SMI - Ad spend down 6.3% in August but Nine cleans up on Olympics

Chris Pash
By Chris Pash | 1 October 2024
 
Nine Olympics team.

Advertising spend, as measured by media agency bookings, fell 6.3% in August but Olympics broadcaster Nine Entertainment and outdoor partner QMS cleaned up.

Nine achieved a second month of Olympic-related growth with its August agency revenues up 32.3%, buoyed by huge growth at both its linear TV and digital streaming.

QMS, the official outdoor partner of the Olympic and Paralympic teams, reported an 11.3% increase.

The August data features slightly more days of Olympic broadcasts (11 compared to the seven in July).

Guideline SMI APAC managing drector Jane Ractliffe said the Paris Olympics had again created an abnormal month for ad spend as bookings moved to the Olympic sponsors. 

“Both NEC and QMS reported huge growth due to their Olympic associations, while the more than doubling of ad spend to Nine’s streaming sites also had the added impact of delivering a record level of August ad spend for Video ad format-based campaigns,’’ she said. 

“The ongoing growth of streaming TV services is continuing to challenge display inventory’s historic dominance among the key digital ad formats for which we report ad spend, with Video ad format spend now just $30 million below that of Display so far this year.’’ 

Among the other major media, Cinema easily outperformed the market with revenue growth of 58.2% while traditional magazine spend was up 8.9%. 

However, total digital ad spend is so far back by 10.6% (or by 11.5% if digital spend related to traditional content is reassigned to it) but Ractliffe said she expects that to improve. 

“As the market is currently very short we’re seeing a longer than usual delay in some digital campaigns being paid, so we are expecting the digital decline to improve and as that happens there will also be a small improvement in the current total market decline,’’ she said. 

And she said if the market was viewed with digital ad spend removed, the underlying year-on-year decline is a lower 2.8%. 

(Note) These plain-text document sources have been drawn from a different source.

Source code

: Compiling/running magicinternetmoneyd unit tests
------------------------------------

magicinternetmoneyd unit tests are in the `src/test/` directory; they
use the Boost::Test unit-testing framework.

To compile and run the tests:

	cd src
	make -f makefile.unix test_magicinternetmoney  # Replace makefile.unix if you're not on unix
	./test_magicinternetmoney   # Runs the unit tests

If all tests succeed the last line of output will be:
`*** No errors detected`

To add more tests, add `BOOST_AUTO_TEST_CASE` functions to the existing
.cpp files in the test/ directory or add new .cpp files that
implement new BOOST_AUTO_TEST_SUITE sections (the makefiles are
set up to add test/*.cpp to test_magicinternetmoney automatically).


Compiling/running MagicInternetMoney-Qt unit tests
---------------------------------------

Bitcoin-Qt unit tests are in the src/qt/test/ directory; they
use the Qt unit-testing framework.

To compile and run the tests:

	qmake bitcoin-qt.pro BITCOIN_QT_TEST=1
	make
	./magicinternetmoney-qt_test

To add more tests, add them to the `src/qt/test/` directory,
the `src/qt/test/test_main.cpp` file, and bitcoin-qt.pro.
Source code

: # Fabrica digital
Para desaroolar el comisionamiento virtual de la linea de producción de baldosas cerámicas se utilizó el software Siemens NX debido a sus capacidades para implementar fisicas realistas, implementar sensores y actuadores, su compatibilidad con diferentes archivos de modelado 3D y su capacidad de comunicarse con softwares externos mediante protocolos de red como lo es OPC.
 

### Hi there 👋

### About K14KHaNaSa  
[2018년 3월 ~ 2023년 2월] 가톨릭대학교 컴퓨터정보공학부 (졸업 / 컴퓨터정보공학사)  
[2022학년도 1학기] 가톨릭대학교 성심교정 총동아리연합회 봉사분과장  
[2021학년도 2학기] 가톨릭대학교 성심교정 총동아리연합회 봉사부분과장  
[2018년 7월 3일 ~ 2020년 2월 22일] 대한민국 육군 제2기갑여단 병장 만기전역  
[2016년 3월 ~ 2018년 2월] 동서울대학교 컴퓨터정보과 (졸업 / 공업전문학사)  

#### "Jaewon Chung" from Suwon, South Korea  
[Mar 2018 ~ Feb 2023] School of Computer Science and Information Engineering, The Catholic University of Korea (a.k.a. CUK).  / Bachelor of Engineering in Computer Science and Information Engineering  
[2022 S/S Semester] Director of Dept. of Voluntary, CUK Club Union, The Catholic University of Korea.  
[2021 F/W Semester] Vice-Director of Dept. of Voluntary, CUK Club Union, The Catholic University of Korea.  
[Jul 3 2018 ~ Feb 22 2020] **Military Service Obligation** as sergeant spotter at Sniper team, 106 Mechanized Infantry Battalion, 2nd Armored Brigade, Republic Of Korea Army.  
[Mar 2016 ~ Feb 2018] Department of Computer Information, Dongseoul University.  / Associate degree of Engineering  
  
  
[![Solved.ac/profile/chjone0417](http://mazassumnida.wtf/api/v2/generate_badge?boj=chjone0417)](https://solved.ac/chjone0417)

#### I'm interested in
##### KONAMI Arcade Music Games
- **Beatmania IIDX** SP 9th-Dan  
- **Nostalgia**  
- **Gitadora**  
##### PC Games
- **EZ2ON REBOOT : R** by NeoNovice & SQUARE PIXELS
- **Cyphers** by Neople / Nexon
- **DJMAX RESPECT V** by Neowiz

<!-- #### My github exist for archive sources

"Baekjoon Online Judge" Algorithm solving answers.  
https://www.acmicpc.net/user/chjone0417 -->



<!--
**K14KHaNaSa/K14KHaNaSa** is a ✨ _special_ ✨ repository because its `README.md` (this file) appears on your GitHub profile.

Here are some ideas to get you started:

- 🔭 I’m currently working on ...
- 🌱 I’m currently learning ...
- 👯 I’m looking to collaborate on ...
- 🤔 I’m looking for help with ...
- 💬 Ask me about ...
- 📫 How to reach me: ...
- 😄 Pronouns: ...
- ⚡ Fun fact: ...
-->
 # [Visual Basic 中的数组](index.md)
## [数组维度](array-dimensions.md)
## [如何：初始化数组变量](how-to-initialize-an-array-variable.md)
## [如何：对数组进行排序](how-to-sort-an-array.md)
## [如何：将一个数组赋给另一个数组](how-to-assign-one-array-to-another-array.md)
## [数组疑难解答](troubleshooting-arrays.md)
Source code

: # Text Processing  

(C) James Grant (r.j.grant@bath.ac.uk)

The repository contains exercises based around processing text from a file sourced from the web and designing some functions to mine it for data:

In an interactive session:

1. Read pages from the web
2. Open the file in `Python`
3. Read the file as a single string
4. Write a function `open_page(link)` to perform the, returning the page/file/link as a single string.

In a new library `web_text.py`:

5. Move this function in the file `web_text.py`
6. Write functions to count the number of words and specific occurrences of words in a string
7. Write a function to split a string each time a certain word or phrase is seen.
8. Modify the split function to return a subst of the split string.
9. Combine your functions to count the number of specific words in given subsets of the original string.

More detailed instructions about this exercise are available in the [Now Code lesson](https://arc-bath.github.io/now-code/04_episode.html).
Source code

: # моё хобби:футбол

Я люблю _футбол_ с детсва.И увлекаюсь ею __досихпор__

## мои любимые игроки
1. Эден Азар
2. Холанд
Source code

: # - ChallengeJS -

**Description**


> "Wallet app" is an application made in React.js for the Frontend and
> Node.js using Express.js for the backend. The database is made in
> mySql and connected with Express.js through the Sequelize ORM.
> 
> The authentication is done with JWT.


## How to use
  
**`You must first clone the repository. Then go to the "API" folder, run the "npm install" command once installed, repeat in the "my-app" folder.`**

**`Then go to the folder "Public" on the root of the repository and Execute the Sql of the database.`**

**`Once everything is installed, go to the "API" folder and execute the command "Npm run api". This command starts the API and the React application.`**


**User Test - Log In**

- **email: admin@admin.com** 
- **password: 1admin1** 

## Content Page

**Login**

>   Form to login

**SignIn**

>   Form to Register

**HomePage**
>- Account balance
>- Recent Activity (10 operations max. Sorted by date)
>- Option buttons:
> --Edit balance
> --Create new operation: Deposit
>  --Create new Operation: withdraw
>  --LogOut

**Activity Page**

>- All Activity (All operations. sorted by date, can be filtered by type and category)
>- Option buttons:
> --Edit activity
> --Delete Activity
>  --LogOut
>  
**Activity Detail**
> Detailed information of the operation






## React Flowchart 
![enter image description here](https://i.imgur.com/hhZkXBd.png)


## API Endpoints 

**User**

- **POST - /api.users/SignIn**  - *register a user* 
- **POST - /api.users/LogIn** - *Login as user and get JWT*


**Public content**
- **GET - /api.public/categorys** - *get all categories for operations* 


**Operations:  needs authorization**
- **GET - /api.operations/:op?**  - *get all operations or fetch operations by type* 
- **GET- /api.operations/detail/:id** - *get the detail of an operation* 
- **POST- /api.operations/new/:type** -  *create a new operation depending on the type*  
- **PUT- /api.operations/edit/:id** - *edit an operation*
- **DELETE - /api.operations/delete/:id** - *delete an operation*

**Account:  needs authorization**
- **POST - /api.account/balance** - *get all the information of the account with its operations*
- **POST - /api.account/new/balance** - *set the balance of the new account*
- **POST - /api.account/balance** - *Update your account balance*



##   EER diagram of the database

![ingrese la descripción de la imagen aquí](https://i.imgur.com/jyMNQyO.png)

The strongest growth came from the government category (+33.4%) while both household supplies and utilities increased their spend by more than 20%, while the largest decline came from the restaurants category (-24.2%)

For the calendar year-to-date the data shows the market is back just 1.3% but outdoor (+5%), digital (+2.8%) cinema (+8.8%) and magazines (+8.4%) are all in positive territory.